Plotting the resulting data with GNUPlot matched up pretty well with the antenna’s predicted performance. This was actually the second attempt and in the report, [Jephthai] reports that keeping alignment is critical to get everything to work. You can see in his pictures some of the steps he took to maintain consistency.

Another aid to consistency was the use of the NanoVNASaver software. This software allows for a frequency sweep along with a display and the creation of Touchstone files.

We’ve looked at the NanoVNA before. If you’d rather view your antenna pattern as a 3D volume, break out the 3D printer.
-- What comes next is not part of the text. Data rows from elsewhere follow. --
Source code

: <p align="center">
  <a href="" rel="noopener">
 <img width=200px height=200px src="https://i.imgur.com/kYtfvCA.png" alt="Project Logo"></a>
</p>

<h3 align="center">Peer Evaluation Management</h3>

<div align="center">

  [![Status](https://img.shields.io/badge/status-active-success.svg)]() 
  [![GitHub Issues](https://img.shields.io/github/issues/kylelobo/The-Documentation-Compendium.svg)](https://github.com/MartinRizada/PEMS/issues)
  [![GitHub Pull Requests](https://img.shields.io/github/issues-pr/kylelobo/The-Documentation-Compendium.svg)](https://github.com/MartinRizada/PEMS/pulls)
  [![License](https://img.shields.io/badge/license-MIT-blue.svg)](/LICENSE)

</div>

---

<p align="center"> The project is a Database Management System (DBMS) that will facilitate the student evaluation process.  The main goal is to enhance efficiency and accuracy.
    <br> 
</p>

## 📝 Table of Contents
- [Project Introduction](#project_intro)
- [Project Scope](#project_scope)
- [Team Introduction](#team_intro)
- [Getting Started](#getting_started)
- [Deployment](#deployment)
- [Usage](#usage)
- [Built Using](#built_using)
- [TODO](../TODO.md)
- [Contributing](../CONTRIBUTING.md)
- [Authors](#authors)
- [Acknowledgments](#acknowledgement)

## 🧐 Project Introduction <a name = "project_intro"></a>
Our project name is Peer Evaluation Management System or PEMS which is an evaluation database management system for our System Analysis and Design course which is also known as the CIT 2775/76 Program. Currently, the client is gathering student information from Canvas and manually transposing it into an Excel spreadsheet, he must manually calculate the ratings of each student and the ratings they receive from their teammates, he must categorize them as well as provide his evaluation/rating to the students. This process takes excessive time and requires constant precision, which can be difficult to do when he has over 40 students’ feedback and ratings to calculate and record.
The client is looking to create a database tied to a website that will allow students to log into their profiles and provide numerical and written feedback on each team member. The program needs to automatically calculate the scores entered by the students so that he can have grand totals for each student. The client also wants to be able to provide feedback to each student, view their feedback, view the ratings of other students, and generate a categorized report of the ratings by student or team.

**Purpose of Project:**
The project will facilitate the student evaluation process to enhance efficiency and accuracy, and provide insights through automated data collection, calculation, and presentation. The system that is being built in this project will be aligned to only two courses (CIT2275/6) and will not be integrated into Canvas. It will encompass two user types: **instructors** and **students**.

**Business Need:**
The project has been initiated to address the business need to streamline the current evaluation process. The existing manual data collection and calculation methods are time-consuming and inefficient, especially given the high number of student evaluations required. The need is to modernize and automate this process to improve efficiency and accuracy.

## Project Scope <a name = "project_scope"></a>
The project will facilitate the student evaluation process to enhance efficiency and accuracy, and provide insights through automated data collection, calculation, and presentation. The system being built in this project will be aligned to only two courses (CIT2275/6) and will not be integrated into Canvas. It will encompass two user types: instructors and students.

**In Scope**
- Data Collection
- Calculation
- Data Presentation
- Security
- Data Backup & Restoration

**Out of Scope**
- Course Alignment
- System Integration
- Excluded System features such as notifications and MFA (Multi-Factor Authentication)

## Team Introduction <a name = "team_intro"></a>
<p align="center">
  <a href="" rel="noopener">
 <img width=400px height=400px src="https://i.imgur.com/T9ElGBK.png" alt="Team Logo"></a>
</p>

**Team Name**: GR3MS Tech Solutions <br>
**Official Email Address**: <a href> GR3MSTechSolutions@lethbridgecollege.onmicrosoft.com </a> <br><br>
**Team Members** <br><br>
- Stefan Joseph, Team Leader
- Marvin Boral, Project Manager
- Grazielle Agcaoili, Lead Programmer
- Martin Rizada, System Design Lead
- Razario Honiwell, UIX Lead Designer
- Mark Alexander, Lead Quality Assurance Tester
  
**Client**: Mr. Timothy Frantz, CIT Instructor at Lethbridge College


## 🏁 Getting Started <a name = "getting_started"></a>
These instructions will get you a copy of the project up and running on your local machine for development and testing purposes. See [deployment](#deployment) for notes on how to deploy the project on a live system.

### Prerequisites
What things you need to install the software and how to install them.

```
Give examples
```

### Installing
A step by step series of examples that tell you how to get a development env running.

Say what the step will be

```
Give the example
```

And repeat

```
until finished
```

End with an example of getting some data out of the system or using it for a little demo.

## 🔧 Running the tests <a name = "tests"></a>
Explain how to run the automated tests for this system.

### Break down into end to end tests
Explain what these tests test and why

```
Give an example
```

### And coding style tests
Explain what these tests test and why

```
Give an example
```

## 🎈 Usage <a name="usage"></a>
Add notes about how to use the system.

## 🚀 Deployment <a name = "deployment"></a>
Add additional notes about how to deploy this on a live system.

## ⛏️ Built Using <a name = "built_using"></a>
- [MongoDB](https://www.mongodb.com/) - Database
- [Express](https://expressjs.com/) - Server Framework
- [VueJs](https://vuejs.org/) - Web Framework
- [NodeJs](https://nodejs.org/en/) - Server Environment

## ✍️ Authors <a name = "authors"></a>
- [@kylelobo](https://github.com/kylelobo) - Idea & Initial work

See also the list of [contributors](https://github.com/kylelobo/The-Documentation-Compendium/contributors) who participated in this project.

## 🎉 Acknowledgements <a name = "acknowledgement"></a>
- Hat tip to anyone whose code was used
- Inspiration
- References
6 thoughts on “NanoVNA Tests Antenna Pattern

  1. This is a simple setup to get a relative measurement of the antenna pattern. You need a known gain antenna to work out the absolute gain. There are also lots of extra stuff you need to take care of to get really good measurements. Such as ground reflections.

    Also, anyone else note that the yagi and nanoVNA antennas are cross polarised in the photos. I assume they measured both co-pol and x-pol.

    1. Having the antennas cross polarized only causes a reduction in the NANAVna received signal level. It would not have effected the actual pattern measurement as long as the polarization remained the same throughout the test.

      1. No, it does more than that. Cross polarisation causes a very deep null. Slight changes in reflection or geometry can cause many dB swing in measurement.

        In a ideal setup, a cross polarised antenna should have zero sensitivity( -inf dB).